Après vous avoir présenté hier mon analyse du préambule et du duel Kovalev-Alvarez, je vous présente aujourd’hui mon avis sur ce qui pourrait arriver à l’un et à l’autre dans les prochains mois.

Pari risqué, mais pari gagné

La valeur marchande d’Eleider Alvarez a clairement monté en flèche après avoir mis le «Koncasseur» sur son derrière à trois reprises. Toutefois, il n’est pas le seul à avoir fait bonne augure samedi dernier. La valeur marchande de son entraîneur Marc Ramsay a certainement augmenté également. Écoutez là : c’t’une chose de dire à son poulain juste de même qu’il doit laisser Kovalev se brûler pendant 6 rounds pour ensuite le «pincer» au moment opportun, et c’en est une autre de mettre le plan à exécution devant un tombeur qui non seulement sait boxer, mais peut également t’envoyer aux soins intensifs avec un coup seulement.

Stéphane Lépine, Marc Ramsay, Eleider AlvarezC’est long rondes et il y a bien des choses qui peuvent se passer.

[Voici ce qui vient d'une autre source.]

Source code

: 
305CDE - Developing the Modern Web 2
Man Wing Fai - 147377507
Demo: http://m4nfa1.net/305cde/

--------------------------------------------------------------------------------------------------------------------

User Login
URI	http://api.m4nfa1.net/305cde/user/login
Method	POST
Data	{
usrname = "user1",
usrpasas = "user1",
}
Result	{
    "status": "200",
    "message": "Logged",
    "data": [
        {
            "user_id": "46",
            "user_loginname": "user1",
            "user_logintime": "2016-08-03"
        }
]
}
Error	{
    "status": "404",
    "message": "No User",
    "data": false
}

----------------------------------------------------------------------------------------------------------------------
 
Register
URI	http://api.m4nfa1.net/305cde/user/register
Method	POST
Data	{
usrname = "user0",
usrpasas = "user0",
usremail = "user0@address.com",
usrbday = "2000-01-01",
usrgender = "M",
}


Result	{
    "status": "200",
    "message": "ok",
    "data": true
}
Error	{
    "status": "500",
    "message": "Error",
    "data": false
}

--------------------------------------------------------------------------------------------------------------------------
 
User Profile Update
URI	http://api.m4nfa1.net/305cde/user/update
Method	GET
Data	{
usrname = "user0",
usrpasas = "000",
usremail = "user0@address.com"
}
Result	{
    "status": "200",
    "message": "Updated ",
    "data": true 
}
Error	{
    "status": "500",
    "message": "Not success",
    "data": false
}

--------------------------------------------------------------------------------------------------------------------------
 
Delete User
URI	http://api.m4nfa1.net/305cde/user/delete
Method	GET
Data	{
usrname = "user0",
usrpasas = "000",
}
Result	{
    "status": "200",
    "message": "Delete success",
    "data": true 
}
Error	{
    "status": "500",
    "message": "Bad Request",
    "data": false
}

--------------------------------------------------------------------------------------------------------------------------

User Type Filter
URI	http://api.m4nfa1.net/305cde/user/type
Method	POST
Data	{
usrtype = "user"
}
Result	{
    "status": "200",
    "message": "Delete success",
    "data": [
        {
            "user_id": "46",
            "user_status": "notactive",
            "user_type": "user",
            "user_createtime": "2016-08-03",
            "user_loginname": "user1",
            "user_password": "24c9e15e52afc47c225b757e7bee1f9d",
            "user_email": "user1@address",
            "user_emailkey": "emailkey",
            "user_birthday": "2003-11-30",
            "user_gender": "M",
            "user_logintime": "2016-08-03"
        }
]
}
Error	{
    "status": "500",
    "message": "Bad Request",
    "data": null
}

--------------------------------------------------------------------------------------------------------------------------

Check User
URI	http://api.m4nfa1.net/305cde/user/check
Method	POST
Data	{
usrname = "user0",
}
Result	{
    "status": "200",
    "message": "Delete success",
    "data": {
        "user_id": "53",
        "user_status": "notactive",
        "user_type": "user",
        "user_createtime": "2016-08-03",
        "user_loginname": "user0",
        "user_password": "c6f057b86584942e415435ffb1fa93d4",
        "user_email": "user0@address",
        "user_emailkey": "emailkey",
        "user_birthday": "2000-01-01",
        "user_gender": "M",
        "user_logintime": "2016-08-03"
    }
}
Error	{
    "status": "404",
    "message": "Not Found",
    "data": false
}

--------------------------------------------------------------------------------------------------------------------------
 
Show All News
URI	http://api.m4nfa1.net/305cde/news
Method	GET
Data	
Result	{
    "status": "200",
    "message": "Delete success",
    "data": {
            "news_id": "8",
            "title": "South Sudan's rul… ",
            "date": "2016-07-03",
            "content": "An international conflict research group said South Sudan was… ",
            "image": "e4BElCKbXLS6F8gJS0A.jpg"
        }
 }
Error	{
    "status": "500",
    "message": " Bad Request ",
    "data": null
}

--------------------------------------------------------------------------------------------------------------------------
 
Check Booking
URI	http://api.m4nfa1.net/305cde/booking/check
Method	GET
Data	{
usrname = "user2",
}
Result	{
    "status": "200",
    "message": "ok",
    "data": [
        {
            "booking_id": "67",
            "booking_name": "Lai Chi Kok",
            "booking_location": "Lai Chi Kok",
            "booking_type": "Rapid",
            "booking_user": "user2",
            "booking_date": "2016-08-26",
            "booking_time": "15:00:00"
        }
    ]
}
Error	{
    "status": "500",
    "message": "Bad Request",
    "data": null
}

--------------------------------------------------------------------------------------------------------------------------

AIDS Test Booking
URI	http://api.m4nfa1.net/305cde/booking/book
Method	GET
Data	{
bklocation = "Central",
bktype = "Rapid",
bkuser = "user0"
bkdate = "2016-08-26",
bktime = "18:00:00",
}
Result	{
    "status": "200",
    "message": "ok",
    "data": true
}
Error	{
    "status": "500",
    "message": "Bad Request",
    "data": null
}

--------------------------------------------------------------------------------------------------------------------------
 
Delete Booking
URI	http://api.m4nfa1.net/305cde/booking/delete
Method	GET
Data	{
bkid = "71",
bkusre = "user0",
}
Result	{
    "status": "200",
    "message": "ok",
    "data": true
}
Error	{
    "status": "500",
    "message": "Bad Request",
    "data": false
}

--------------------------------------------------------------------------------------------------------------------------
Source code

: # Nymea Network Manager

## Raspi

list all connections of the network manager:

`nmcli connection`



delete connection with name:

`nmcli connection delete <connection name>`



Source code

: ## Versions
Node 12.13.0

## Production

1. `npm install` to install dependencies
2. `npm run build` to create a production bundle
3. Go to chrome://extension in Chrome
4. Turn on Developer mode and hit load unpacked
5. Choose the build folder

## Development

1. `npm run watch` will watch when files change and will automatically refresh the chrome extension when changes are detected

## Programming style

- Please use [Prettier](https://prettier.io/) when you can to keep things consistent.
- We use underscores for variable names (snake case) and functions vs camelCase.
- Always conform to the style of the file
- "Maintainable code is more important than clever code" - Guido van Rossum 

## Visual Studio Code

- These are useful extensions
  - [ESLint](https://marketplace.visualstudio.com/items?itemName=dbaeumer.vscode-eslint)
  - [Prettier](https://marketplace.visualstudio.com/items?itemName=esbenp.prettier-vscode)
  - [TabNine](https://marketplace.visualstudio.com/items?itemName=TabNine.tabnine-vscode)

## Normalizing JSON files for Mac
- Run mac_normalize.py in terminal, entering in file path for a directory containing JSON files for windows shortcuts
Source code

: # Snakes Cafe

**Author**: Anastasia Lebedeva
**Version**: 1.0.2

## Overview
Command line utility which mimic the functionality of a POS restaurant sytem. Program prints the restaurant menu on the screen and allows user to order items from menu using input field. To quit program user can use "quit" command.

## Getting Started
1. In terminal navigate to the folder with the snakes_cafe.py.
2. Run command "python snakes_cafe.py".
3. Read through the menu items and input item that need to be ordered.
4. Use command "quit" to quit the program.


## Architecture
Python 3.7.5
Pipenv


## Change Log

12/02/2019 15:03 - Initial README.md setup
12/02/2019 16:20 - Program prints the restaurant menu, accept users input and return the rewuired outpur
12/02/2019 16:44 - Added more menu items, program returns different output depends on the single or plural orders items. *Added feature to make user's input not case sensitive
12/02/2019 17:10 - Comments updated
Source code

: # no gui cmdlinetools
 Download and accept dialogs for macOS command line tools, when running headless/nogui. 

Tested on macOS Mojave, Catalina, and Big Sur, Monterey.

Moi aussi j’ai plein de bonnes idées qui me passent par la tête écrasé sur mon divan à regarder Les feux de l’amour ou Le cœur à ses raisons tout en buvant deux grosses molles à 2h de l’après-midi, mais ça ne veut pas nécessairement dire que je passerais à l’acte. Penser et agir sont deux choses différentes. Facile à dire, pas facile à faire. Mais le duo Alvarez-Ramsay a remporté leur pari et avec brio en plus.

Donc chapeau à Team Alvarez et mes compliments à Marc Ramsay qui, mine de rien, vient de voir son 3e poulain (son 4e au total : Jean Pascal, David Lemieux, Artur Beterbiev, Eleider Alvarez)  aspirer aux grands honneurs en seulement deux ans. Certains entraîneurs auraient opté pour un plan de match plus conservateur (sécuritaire), mais ce ne fut pas le cas de Ramsay. Après tout : qui ne risque rien, n’a rien; et à vaincre sans péril, on triomphe sans gloire.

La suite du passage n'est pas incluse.